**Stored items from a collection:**
++++++++++
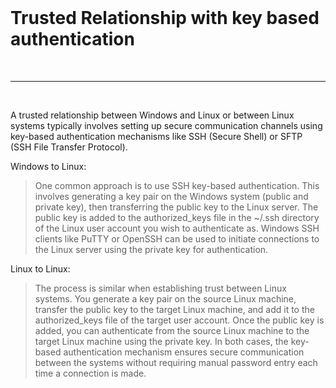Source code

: <br>

#  Trusted Relationship with key based authentication

<br>

--------------------------------------------------------------------------------------------------

<br>


A trusted relationship between Windows and Linux or between Linux systems typically involves setting up secure communication channels using key-based authentication mechanisms like SSH (Secure Shell) or SFTP (SSH File Transfer Protocol).


Windows to Linux:

> One common approach is to use SSH key-based authentication. This involves generating a key pair on the Windows system (public and private key), then transferring the public key to the Linux server. The public key is added to the authorized_keys file in the ~/.ssh directory of the Linux user account you wish to authenticate as.
Windows SSH clients like PuTTY or OpenSSH can be used to initiate connections to the Linux server using the private key for authentication.


Linux to Linux:

> The process is similar when establishing trust between Linux systems. You generate a key pair on the source Linux machine, transfer the public key to the target Linux machine, and add it to the authorized_keys file of the target user account.
Once the public key is added, you can authenticate from the source Linux machine to the target Linux machine using the private key.
In both cases, the key-based authentication mechanism ensures secure communication between the systems without requiring manual password entry each time a connection is made.

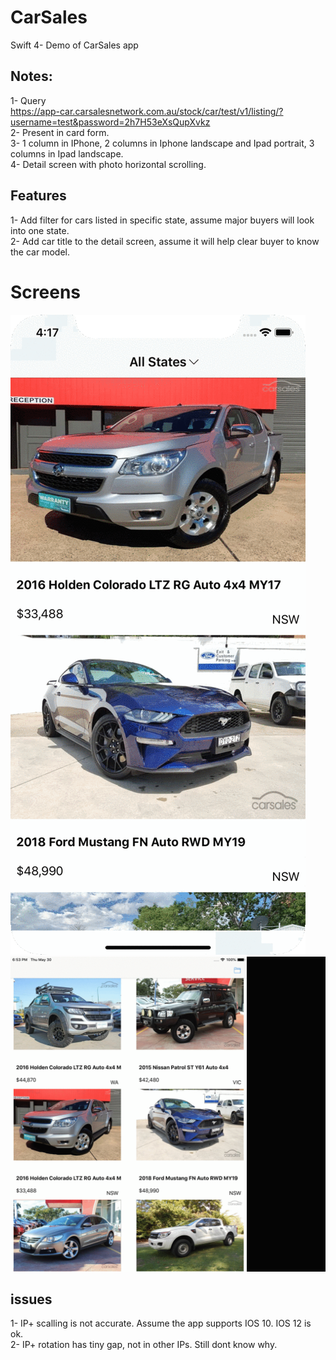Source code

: # CarSales
Swift 4- Demo of CarSales app
## Notes:
1-	Query  
https://app-car.carsalesnetwork.com.au/stock/car/test/v1/listing/?username=test&password=2h7H53eXsQupXvkz <br>
2-	Present in card form.<br>
3-	1 column in IPhone, 2 columns in Iphone landscape and Ipad portrait, 3 columns in Ipad landscape.<br>
4-	Detail screen with photo horizontal scrolling.<br>

## Features 
1-	Add filter for cars listed in specific state, assume major buyers will look into one state. <br>
2-	Add car title to the detail screen, assume it will help clear buyer to know the car model.<br>

# Screens
![](https://github.com/myteeNatanwit/Carsales/raw/master/ip.gif)
![](https://github.com/myteeNatanwit/Carsales/raw/master/ipad.gif)

## issues
1- IP+ scalling is not accurate. Assume the app supports IOS 10. IOS 12 is ok.<br>
2- IP+ rotation has tiny gap, not in other IPs. Still dont know why.
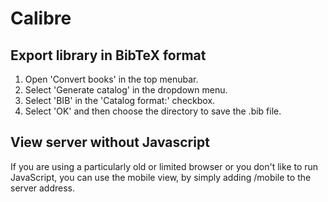 # Calibre

## Export library in BibTeX format

1. Open 'Convert books' in the top menubar.
2. Select 'Generate catalog' in the dropdown menu.
3. Select 'BIB' in the 'Catalog format:' checkbox.
4. Select 'OK' and then choose the directory to save the .bib file.

## View server without Javascript

If you are using a particularly old or limited browser or you don't like to run
JavaScript, you can use the mobile view, by simply adding /mobile to the server
address.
++++++++++
Copy every line from the data that includes the string "will".

1-	Add filter for cars listed in specific state, assume major buyers will look into one state. <br>
2-	Add car title to the detail screen, assume it will help clear buyer to know the car model.<br>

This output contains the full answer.